For the sake of not losing faith in men, I’ll just lump them all as bored shopkeepers trying to ‘charm’ you into their carpet/jewellery/souvenir shop, since this was a pretty common follow-up:
“Hey beautiful where you from!”
“…”
“You want to see my carpet shop!”
There was one particular exchange, however, that was so extra… peculiar, that it pretty much defined the trip.
The Corny Meeting
I arrived into Istanbul the first day of Ramadan. In the evening, right after the mass break-fast event, the Sultanahmet area was bustling. At this point, I’ve gotten my fair share of incessant catcalling in the daytime. My general response was to ignore and walk on.
Close to the Hagia Sophia, there was a lone cart hawking grilled corn. Sounds like a delicious snack – but first, let me take some photos. I felt someone sidle up close to me.
“Hello, how are you,” said a voice.
I pretended not to hear and snapped a couple more unnecessary photos to, you know, signal my busy-ness. Then I pulled up my phone and took more photos.
“Hello, how are you,” said the voice again, louder this time. “You like corn?”
“Haha,” I said nonchalantly, and began walking away. I was realising that having to wait for the corn meant that I might need to tolerate this weirdo’s obsession with my corn preferences.
I’m so corny it hurts sometimes.
I walked away, my sight deliberately lingering on my phone. I’ve not seen corn-man at all, not planning to. The moment I looked up from my phone though, corn-man waved his hand in front of my face with a grin so wide I momentarily stopped in my tracks.
“Hello! How are you!” said corn-man. He’s this twenty-something, skinny dude with a shaved beard and shiny gelled hair, coiffed expertly at the front.
“Great,” I said, as I quickly walked away and past him.
“Sorry, I’m actually training to be a tour guide, and I’d like to practice. I hope you can let me speak English with you,” said corn-man-and-aspiring-tour-guide-now. Let’s call him Ali from hereon.
“Haha,” I said again, with the same nonchalance as before to shake this guy off.
“Where are you from?”
“Singapore,” I answered quickly, still not breaking my speed.
“How nice! I love Singapore!” he continued, with an enthusiasm to rival the illuminated dancing water fountain in front of the Hagia Sophia.
As he persistently trailed behind me, he began rattling off some facts about Sultanahmet Square. It was extremely crowded and I could barely get what he was saying – but still, he committed.
The Tour Guide
I somehow found my way to a handicrafts market within the square. There were a lot of interesting stalls here.
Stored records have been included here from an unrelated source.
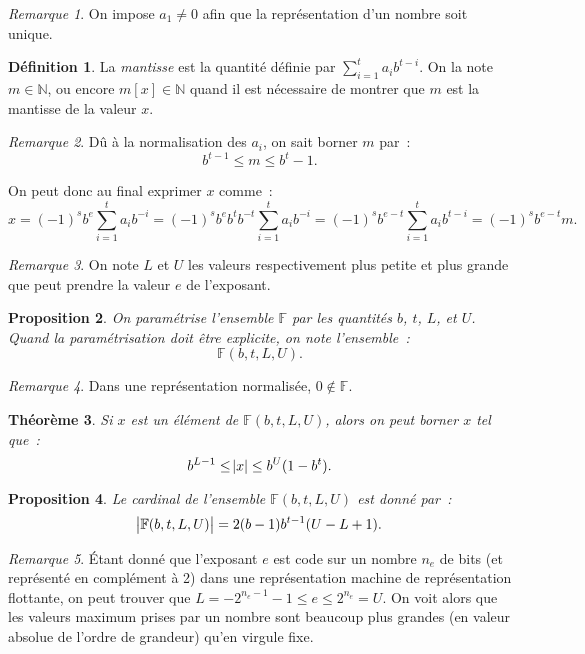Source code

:\documentclass{article}
\newtheorem{thm}{Théorème}[section]
\newtheorem{prp}[thm]{Proposition}
\theoremstyle{definition}
\newtheorem{déf}[thm]{Définition}
\theoremstyle{remark}
\newtheorem*{rmq}{Remarque}
\newcommand{\F}{\mathbb F}
\newcommand{\N}{\mathbb N}
\begin{document}
		\begin{rmq} On impose $a_1 \neq 0$ afin que la représentation d'un nombre soit unique. \end{rmq}

		\begin{déf} La \emph{mantisse} est la quantité définie par $\sum_{i=1}^ta_ib^{t-i}$. On la note $m \in \N$, ou encore $m[x] \in \N$ quand il est
		nécessaire de montrer que $m$ est la mantisse de la valeur $x$.
		\end{déf}

		\begin{rmq} Dû à la normalisation des $a_i$, on sait borner $m$ par~:
		\[b^{t-1} \leq m \leq b^t - 1.\]
		\end{rmq}

		On peut donc au final exprimer $x$ comme~:
		\[x = (-1)^sb^e\sum_{i=1}^ta_ib^{-i} = (-1)^sb^eb^tb^{-t}\sum_{i=1}^ta_ib^{-i} = (-1)^sb^{e-t}\sum_{i=1}^ta_ib^{t-i} = (-1)^sb^{e-t}m.\]

		\begin{rmq} On note $L$ et $U$ les valeurs respectivement plus petite et plus grande que peut prendre la valeur $e$ de l'exposant. \end{rmq}

		\begin{prp} On paramétrise l'ensemble $\F$ par les quantités $b$, $t$, $L$, et $U$. Quand la paramétrisation doit être explicite, on note l'ensemble~:
		\[\F(b, t, L, U).\]
		\end{prp}

		\begin{rmq} Dans une représentation normalisée, $0 \not \in \F$. \end{rmq}

		\begin{thm} Si $x$ est un élément de $\F(b, t, L, U)$, alors on peut borner $x$ tel que~:
		\[b^{L-1} \leq \abs x \leq b^U(1-b^t).\]
		\end{thm}

		\begin{prp} Le cardinal de l'ensemble $\F(b, t, L, U)$ est donné par~:
		\[\abs {\F(b, t, L, U)} = 2(b-1)b^{t-1}(U-L+1).\]
		\end{prp}

		\begin{rmq} Étant donné que l'exposant $e$ est code sur un nombre $n_e$ de bits (et représenté en complément à 2) dans une représentation machine de
		représentation flottante, on peut trouver que $L = -2^{n_e-1}-1 \leq e \leq 2^{n_e} = U$. On voit alors que les valeurs maximum prises par un nombre
		sont beaucoup plus grandes (en valeur absolue de l'ordre de grandeur) qu'en virgule fixe.
		\end{rmq}
\end{document}
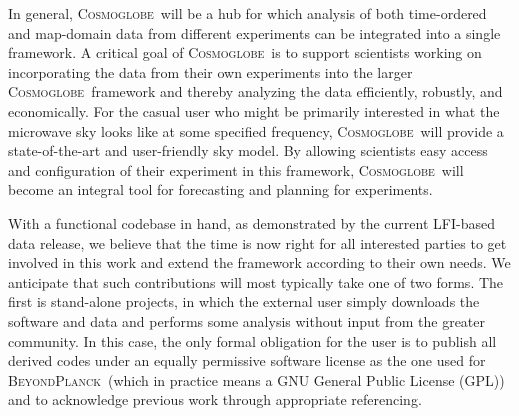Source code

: \documentclass[twocolumn]{openjournal}
\def\commander{\texttt{Commander}}
\newcommand{\BP}{\textsc{BeyondPlanck}}
\newcommand{\cosmoglobe}{\textsc{Cosmoglobe}}
\newcommand{\btoc}{\textsc{bits2cosmology}}
\begin{document}

In general, \cosmoglobe\ will be a hub for which analysis of both time-ordered
and map-domain data from different experiments can be integrated into a single
framework. A critical goal of \cosmoglobe\ is to support scientists working on
incorporating the data from their own experiments into the larger \cosmoglobe\
framework and thereby analyzing the data efficiently, robustly, and
economically. For the casual user who might be primarily interested in what the
microwave sky looks like at some specified frequency, \cosmoglobe\ will provide
a state-of-the-art and user-friendly sky model. By allowing scientists easy
access and configuration of their experiment in this framework, \cosmoglobe\
will become an integral tool for forecasting and planning for experiments.

With a functional codebase in hand, as demonstrated by the current LFI-based
data release, we believe that the time is now right for all interested parties
to get involved in this work and extend the framework according to their own
needs. We anticipate that such contributions will most typically take one of
two forms. The first is stand-alone projects, in which the external user simply
downloads the software and data and performs some analysis without input from
the greater community. In this case, the only formal obligation for the user is
to publish all derived codes under an equally permissive software license as
the one used for \BP\ (which in practice means a GNU General Public License
(GPL)) and to acknowledge previous work through appropriate referencing.
\end{document}
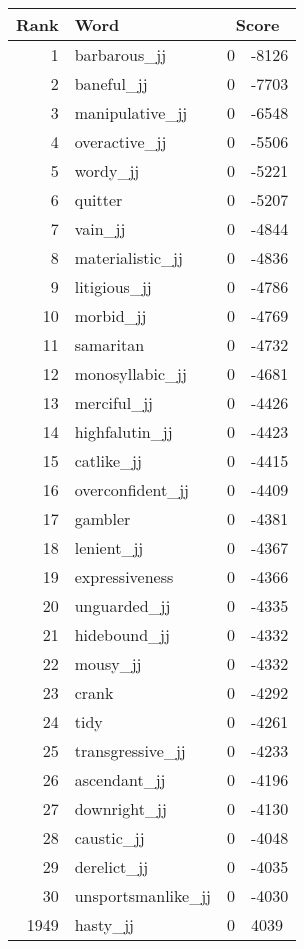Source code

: \begin{longtable}[!htbp]{| rlr@{.}l |}
    \hline
    \textbf{Rank} & \textbf{Word} & \multicolumn{2}{c|}{\textbf{Score}} \\
    \hline
    \endhead
    1 & barbarous\_jj & 0 & -8126 \\
    2 & baneful\_jj & 0 & -7703 \\
    3 & manipulative\_jj & 0 & -6548 \\
    4 & overactive\_jj & 0 & -5506 \\
    5 & wordy\_jj & 0 & -5221 \\
    6 & quitter & 0 & -5207 \\
    7 & vain\_jj & 0 & -4844 \\
    8 & materialistic\_jj & 0 & -4836 \\
    9 & litigious\_jj & 0 & -4786 \\
    10 & morbid\_jj & 0 & -4769 \\
    11 & samaritan & 0 & -4732 \\
    12 & monosyllabic\_jj & 0 & -4681 \\
    13 & merciful\_jj & 0 & -4426 \\
    14 & highfalutin\_jj & 0 & -4423 \\
    15 & catlike\_jj & 0 & -4415 \\
    16 & overconfident\_jj & 0 & -4409 \\
    17 & gambler & 0 & -4381 \\
    18 & lenient\_jj & 0 & -4367 \\
    19 & expressiveness & 0 & -4366 \\
    20 & unguarded\_jj & 0 & -4335 \\
    21 & hidebound\_jj & 0 & -4332 \\
    22 & mousy\_jj & 0 & -4332 \\
    23 & crank & 0 & -4292 \\
    24 & tidy & 0 & -4261 \\
    25 & transgressive\_jj & 0 & -4233 \\
    26 & ascendant\_jj & 0 & -4196 \\
    27 & downright\_jj & 0 & -4130 \\
    28 & caustic\_jj & 0 & -4048 \\
    29 & derelict\_jj & 0 & -4035 \\
    30 & unsportsmanlike\_jj & 0 & -4030 \\
    1949 & hasty\_jj & 0 & 4039 \\

\end{longtable}
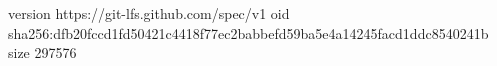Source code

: version https://git-lfs.github.com/spec/v1
oid sha256:dfb20fccd1fd50421c4418f77ec2babbefd59ba5e4a14245facd1ddc8540241b
size 297576
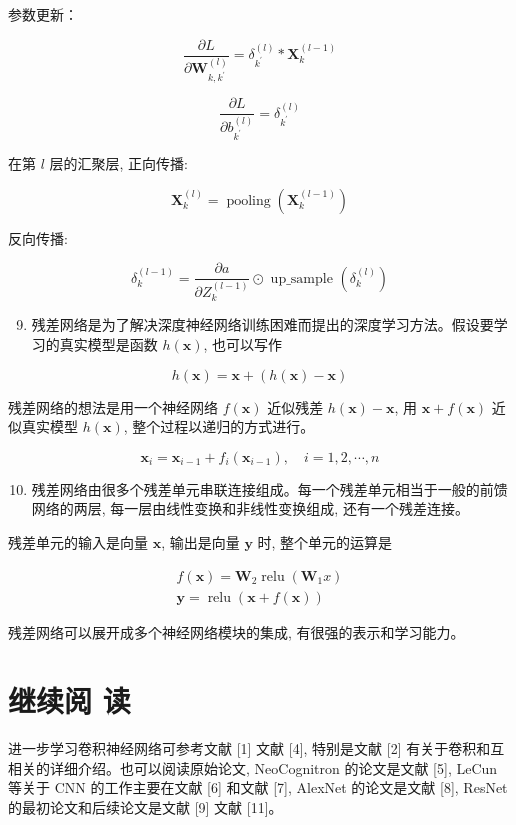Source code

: \documentclass[10pt]{article}
\begin{document}
参数更新：

$$
\frac{\partial L}{\partial \boldsymbol{W}_{k, k^{\prime}}^{(l)}}=\delta_{k^{\prime}}^{(l)} * \boldsymbol{X}_{k}^{(l-1)}
$$

$$
\frac{\partial L}{\partial b_{k^{\prime}}^{(l)}}=\delta_{k^{\prime}}^{(l)}
$$

在第 $l$ 层的汇聚层, 正向传播:

$$
\boldsymbol{X}_{k}^{(l)}=\operatorname{pooling}\left(\boldsymbol{X}_{k}^{(l-1)}\right)
$$

反向传播:

$$
\delta_{k}^{(l-1)}=\frac{\partial a}{\partial Z_{k}^{(l-1)}} \odot \text { up_sample }\left(\delta_{k}^{(l)}\right)
$$

\begin{enumerate}
  \setcounter{enumi}{8}
  \item 残差网络是为了解决深度神经网络训练困难而提出的深度学习方法。假设要学习的真实模型是函数 $h(\boldsymbol{x})$, 也可以写作
\end{enumerate}

$$
h(\boldsymbol{x})=\boldsymbol{x}+(h(\boldsymbol{x})-\boldsymbol{x})
$$

残差网络的想法是用一个神经网络 $f(\boldsymbol{x})$ 近似残差 $h(\boldsymbol{x})-\boldsymbol{x}$, 用 $\boldsymbol{x}+f(\boldsymbol{x})$ 近似真实模型 $h(\boldsymbol{x})$, 整个过程以递归的方式进行。

$$
\boldsymbol{x}_{i}=\boldsymbol{x}_{i-1}+f_{i}\left(\boldsymbol{x}_{i-1}\right), \quad i=1,2, \cdots, n
$$

\begin{enumerate}
  \setcounter{enumi}{9}
  \item 残差网络由很多个残差单元串联连接组成。每一个残差单元相当于一般的前馈网络的两层, 每一层由线性变换和非线性变换组成, 还有一个残差连接。
\end{enumerate}

残差单元的输入是向量 $\boldsymbol{x}$, 输出是向量 $\boldsymbol{y}$ 时, 整个单元的运算是

$$
\begin{gathered}
f(\boldsymbol{x})=\boldsymbol{W}_{2} \operatorname{relu}\left(\boldsymbol{W}_{1} x\right) \\
\boldsymbol{y}=\operatorname{relu}(\boldsymbol{x}+f(\boldsymbol{x}))
\end{gathered}
$$

残差网络可以展开成多个神经网络模块的集成, 有很强的表示和学习能力。

\section*{继续阅 读}
进一步学习卷积神经网络可参考文献 [1] 文献 [4], 特别是文献 [2] 有关于卷积和互相关的详细介绍。也可以阅读原始论文, NeoCognitron 的论文是文献 [5], LeCun 等关于 CNN 的工作主要在文献 [6] 和文献 [7], AlexNet 的论文是文献 [8], ResNet 的最初论文和后续论文是文献 [9] 文献 [11]。
\end{document}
Besides traditional Turkish snacks such as Turkish delights and Boza, there were craftsmen showcasing cotton-making, glass art, ceramics and calligraphy. Ali said that it was a special bazaar only for the month of Ramadan. At this point, I began responding politely; I could see he was trying hard to spew information after information.
“These,” he said, pointing to a store with beautiful brass vases. “are from Anatolia. It’s special from that region, and they brought it here just for the bazaar.”
I thought perhaps he really was a tour guide.
“Ugh, do I need to tip you after this,” was my initial thought. “Fine. I got a lot of questions for ya then, tour guide buddy.”
He actually proved knowledgeable and helpful.
The Whirling Dervish
“You know those spinning men? Where can I see them?” I asked.
“Oh! Whirling Dervish! Come!”
Ali led the way to a back alley which opened up to an alfresco café. He urged me to sit at an empty table, and disappeared. When he reappeared, he had two cups of Turkish tea with him.
“Now, we’ve ordered something. So we can sit here and wait,” he said, clearly pleased with himself.
While we await the Whirling Dervish to perform, we sipped on the tea. In that dim setting, I wasn’t as guarded towards him as I initially was. I asked him some more personal questions about living in Istanbul. Ali’s family owned a carpet shop nearby, and they lived on the upper floors of the shop’s building. As an only son, his dad wanted him to take over the store, but his dream was to be a tour guide. I was beginning to think Ali might be a genuinely friendly guy with no ulterior motives. His slightly downturned eyes looked kind even.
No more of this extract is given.